### Note
* Instructions have been included for each segment. You do not have to follow them exactly, but they are included to help you think through the steps.

In [96]:
# Dependencies and Setup
import pandas as pd

# File to Load (Remember to Change These)
file_to_load = "Resources/purchase_data.csv"

# Read Purchasing File and store into Pandas data frame
purchase_data = pd.read_csv(file_to_load)

purchase_data.head()

Unnamed: 0,Purchase ID,SN,Age,Gender,Item ID,Item Name,Price
0,0,Lisim78,20,Male,108,"Extraction, Quickblade Of Trembling Hands",3.53
1,1,Lisovynya38,40,Male,143,Frenzied Scimitar,1.56
2,2,Ithergue48,24,Male,92,Final Critic,4.88
3,3,Chamassasya86,24,Male,100,Blindscythe,3.27
4,4,Iskosia90,23,Male,131,Fury,1.44


## Player Count

* Display the total number of players


In [97]:
players = len(pd.unique(purchase_data['SN'])) 

print(f"There are {players} players")

There are 576 players


## Purchasing Analysis (Total)

* Run basic calculations to obtain number of unique items, average price, etc.


* Create a summary data frame to hold the results


* Optional: give the displayed data cleaner formatting


* Display the summary data frame


In [98]:
#remove the columns we don't need to reference for this task
purchase_short_df = purchase_data.loc[:,['Item ID','Price']]

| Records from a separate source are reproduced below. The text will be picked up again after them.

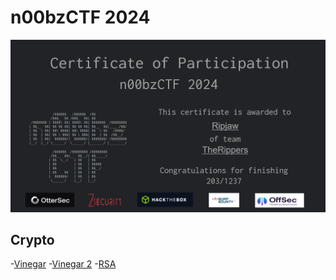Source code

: # n00bzCTF 2024

![](images/n00bz_certificate.png)

## Crypto
 -[Vinegar](Crypto/Vinegar.md)
 -[Vinegar 2](Crypto/Vinegar-2.md)
 -[RSA](Crypto/RSA.md)
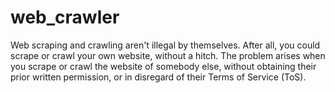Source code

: # web_crawler
Web scraping and crawling aren't illegal by themselves. After all, you could scrape or crawl your own website, without a hitch. The problem arises when you scrape or crawl the website of somebody else, without obtaining their prior written permission, or in disregard of their Terms of Service (ToS).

#count the number of unique items
unique_items = len(pd.unique(purchase_short_df['Item ID']))

#calculate the average price of purchases
avg_price = purchase_short_df['Price'].mean()

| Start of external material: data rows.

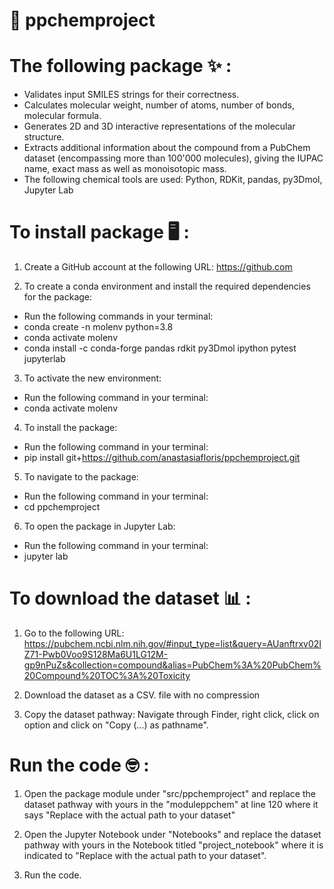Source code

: # 🧪 ppchemproject
# The following package ✨ : 
- Validates input SMILES strings for their correctness.
- Calculates molecular weight, number of atoms, number of bonds, molecular formula.
- Generates 2D and 3D interactive representations of the molecular structure.
- Extracts additional information about the compound from a PubChem dataset (encompassing more than 100'000 molecules), giving the IUPAC name, exact mass as well as monoisotopic mass.
- The following chemical tools are used: Python, RDKit, pandas, py3Dmol, Jupyter Lab

# To install package 🖥️ :

1) Create a GitHub account at the following URL: https://github.com

2) To create a conda environment and install the required dependencies for the package:
- Run the following commands in your terminal:
- conda create -n molenv python=3.8
- conda activate molenv
- conda install -c conda-forge pandas rdkit py3Dmol ipython pytest jupyterlab

3) To activate the new environment:
- Run the following command in your terminal:
- conda activate molenv

4) To install the package: 
- Run the following command in your terminal:
- pip install git+https://github.com/anastasiafloris/ppchemproject.git

5) To navigate to the package:
- Run the following command in your terminal:
- cd ppchemproject

6) To open the package in Jupyter Lab:
- Run the following command in your terminal:
- jupyter lab

# To download the dataset 📊 :
1) Go to the following URL: https://pubchem.ncbi.nlm.nih.gov/#input_type=list&query=AUanftrxv02IZ71-Pwb0Voo9S128Ma6U1LG12M-gp9nPuZs&collection=compound&alias=PubChem%3A%20PubChem%20Compound%20TOC%3A%20Toxicity

2) Download the dataset as a CSV. file with no compression

3) Copy the dataset pathway: Navigate through Finder, right click, click on option and click on "Copy (...) as pathname".

# Run the code 🤓 :
1) Open the package module under "src/ppchemproject" and replace the dataset pathway with yours in the "moduleppchem" at line 120 where it says "Replace with the actual path to your dataset"

2) Open the Jupyter Notebook under "Notebooks" and replace the dataset pathway with yours in the Notebook titled "project_notebook" where it is indicated to "Replace with the actual path to your dataset".

3) Run the code.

#calculate number of purchases
index = purchase_short_df.index
num_purchase = len(index)

#Calculate total revenue
total_revenue = purchase_short_df['Price'].sum()

#create the dataframe
purchase_analysis_df = pd.DataFrame({'Number of Unique Items':[unique_items], 
                                     'Average Price':avg_price,
                                     'Number of Purchases':num_purchase,
                                     'Total Revenue':total_revenue})
#Reformat Average Price
purchase_analysis_df['Average Price'] = \
purchase_analysis_df['Average Price'].astype(float).map("${:,.2f}".format)

#Reformat Total Revenue
purchase_analysis_df['Total Revenue'] = \
purchase_analysis_df['Total Revenue'].astype(float).map("${:,.2f}".format)

#display data
purchase_analysis_df

Unnamed: 0,Number of Unique Items,Average Price,Number of Purchases,Total Revenue
0,179,$3.05,780,"$2,379.77"


## Gender Demographics

* Percentage and Count of Male Players


* Percentage and Count of Female Players


* Percentage and Count of Other / Non-Disclosed




In [99]:
#shorten the dataframe so that it only contains unique players and the two columns needed
gender_short_df = purchase_data.loc[:,['Gender','SN']]
gender_short_df = gender_short_df.drop_duplicates(subset='SN')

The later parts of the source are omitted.